Although certain § 1985 claims may not require state action depending on the nature of the rights involved, see United Brotherhood of Carpenter & Joiners of America, Local 610 v. Scott, 463 U.S. 825, 103 S. Ct. 3352, 77 L. Ed. 2d 1049 (1983), we believe that the § 1985 claim here is attempting *364 to assert rights which are by definition those legally protected from state interference, and therefore a showing of state action would be necessary to state a § 1985 claim on these facts. There are other flaws in this claim's sufficiency as well. Allegations of a conspiracy between a corporation and its president are insufficient since only one business entity is involved. See Rice v. President & Fellows of Harvard College, 663 F.2d 336 (1st Cir. 1981), cert. den. 456 U.S. 928, 102 S. Ct. 1976, 72 L. Ed. 2d 444; Rheuark v. Shaw, 477 F. Supp. 897 (N.D.Tex.1979), 628 F.2d 297 (5th Cir.1980), cert. den. 450 U.S. 931, 101 S. Ct. 1392, 67 L. Ed. 2d 365. Further there is clearly no class-based animus or invidious discrimination present on these facts. Griffin v. Breckinridge, 403 U.S. 88, 91 S. Ct. 1790, 29 L. Ed. 2d 338 (1971). For those reasons, plaintiffs' § 1985 claim(s) will be dismissed.

 
§ 1971 Claim

Plaintiffs' claim that defendants interfered with their right to vote does not state a § 1971 claim as this section has been limited to cases of racial discrimination in voting in federal, state and local elections. City of Port Arthur v. U.S., 517 F. Supp. 987 (D.C.D.C.1981), aff'd 459 U.S. 159, 103 S. Ct. 530, 74 L. Ed. 2d 334; Powell v. Power, 436 F.2d 84 (2d Cir.1970).

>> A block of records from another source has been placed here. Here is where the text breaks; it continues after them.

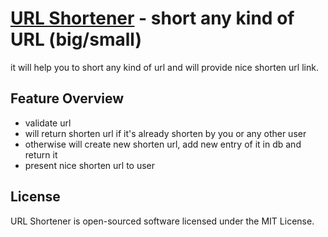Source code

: # [URL Shortener](http://hkajax.wordpress.com/blog/) - short any kind of URL (big/small)

it will help you to short any kind of url and will provide nice shorten url link.

## Feature Overview

- validate url
- will return shorten url if it's already shorten by you or any other user
- otherwise will create new shorten url, add new entry of it in db and return it  
- present nice shorten url to user

## License

URL Shortener is open-sourced software licensed under the MIT License.
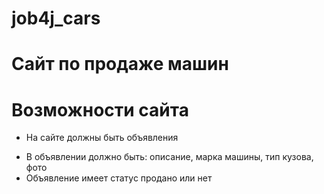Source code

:# job4j_cars

# Сайт по продаже машин

# Возможности сайта
- На сайте должны быть объявления
* В объявлении должно быть: описание, марка машины, тип кузова, фото
* Объявление имеет статус продано или нет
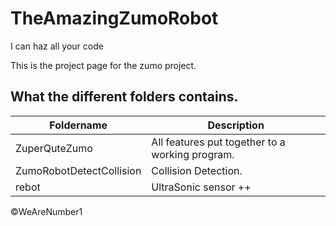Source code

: # TheAmazingZumoRobot
I can haz all your code

This is the project page for the zumo project.

What the different folders contains.
------------------------------------

Foldername  | Description
------------| -------------
ZuperQuteZumo|All features put together to a working program.
ZumoRobotDetectCollision|Collision Detection.
rebot|UltraSonic sensor ++


&copy;WeAreNumber1
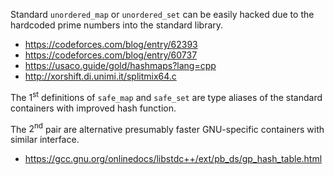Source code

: Standard `unordered_map` or `unordered_set` can be easily hacked due to the hardcoded prime numbers into the standard library.

- https://codeforces.com/blog/entry/62393
- https://codeforces.com/blog/entry/60737
- https://usaco.guide/gold/hashmaps?lang=cpp
- http://xorshift.di.unimi.it/splitmix64.c

The $1^{\text{st}}$ definitions of `safe_map` and `safe_set` are type aliases of the standard containers with improved hash function.

The $2^{\text{nd}}$ pair are alternative presumably faster GNU-specific containers with similar interface.

- https://gcc.gnu.org/onlinedocs/libstdc++/ext/pb_ds/gp_hash_table.html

No racial discrimination is alleged here.

 
§ 1973b Claim

This section prohibits the use of any "test or device" to restrict voters in any state or political subdivision. Plaintiffs allege no use of a voter's test or qualifications as a prerequisite to vote that would discriminate against an identifiable class. See e.g., U.S. v. Board of Commissioners of Sheffield, Alabama, 435 U.S. 110, 98 S. Ct. 965, 55 L. Ed. 2d 148 (1978).

 
9th Amendment Claim

Plaintiffs assert no facts which would state a cause of action under this Amendment. Plaintiffs served as elected officials of the borough, cast their votes, elected a budget and tax structure that was contrary to defendants' wishes and voluntarily resigned in protest over defendants attempts to influence their official actions. We do not believe that this scenario gives rise to a 9th Amendment claim.

 
Counterclaim

Defendants counterclaim alleges that plaintiffs made false public statements about defendants in an effort to destroy defendants credibility, and that these false statements together with plaintiffs' mass resignation from council damaged defendants' reputation and denied them their constitutional rights as property owners in the borough in violation of the 1st and 14th Amendment and 42 U.S.C. § 1985, 1986 "and others." We do not believe that defendants" allegations are sufficient to state a federal cause of action. See Paul v. Davis, 424 U.S. 693, 96 S. Ct. 1155, 47 L. Ed. 2d 405 (1976). Furthermore, both parties agree that defendants have a pending Pennsylvania state court action containing these same allegations in Canterbury Village, Inc. v. Edward Robinson at Civil Action No. A.D. 84-239, Butler County, PA. We believe that any rights of defendants can be fully litigated in that action, and we will dismiss the counterclaim along with the complaint.

NOTES

[1] These tests are discussed more fully by the court in Martin v. Delaware Law School of Widener University, 625 F. Supp. 1288, 1300-01 (D.Del.1985).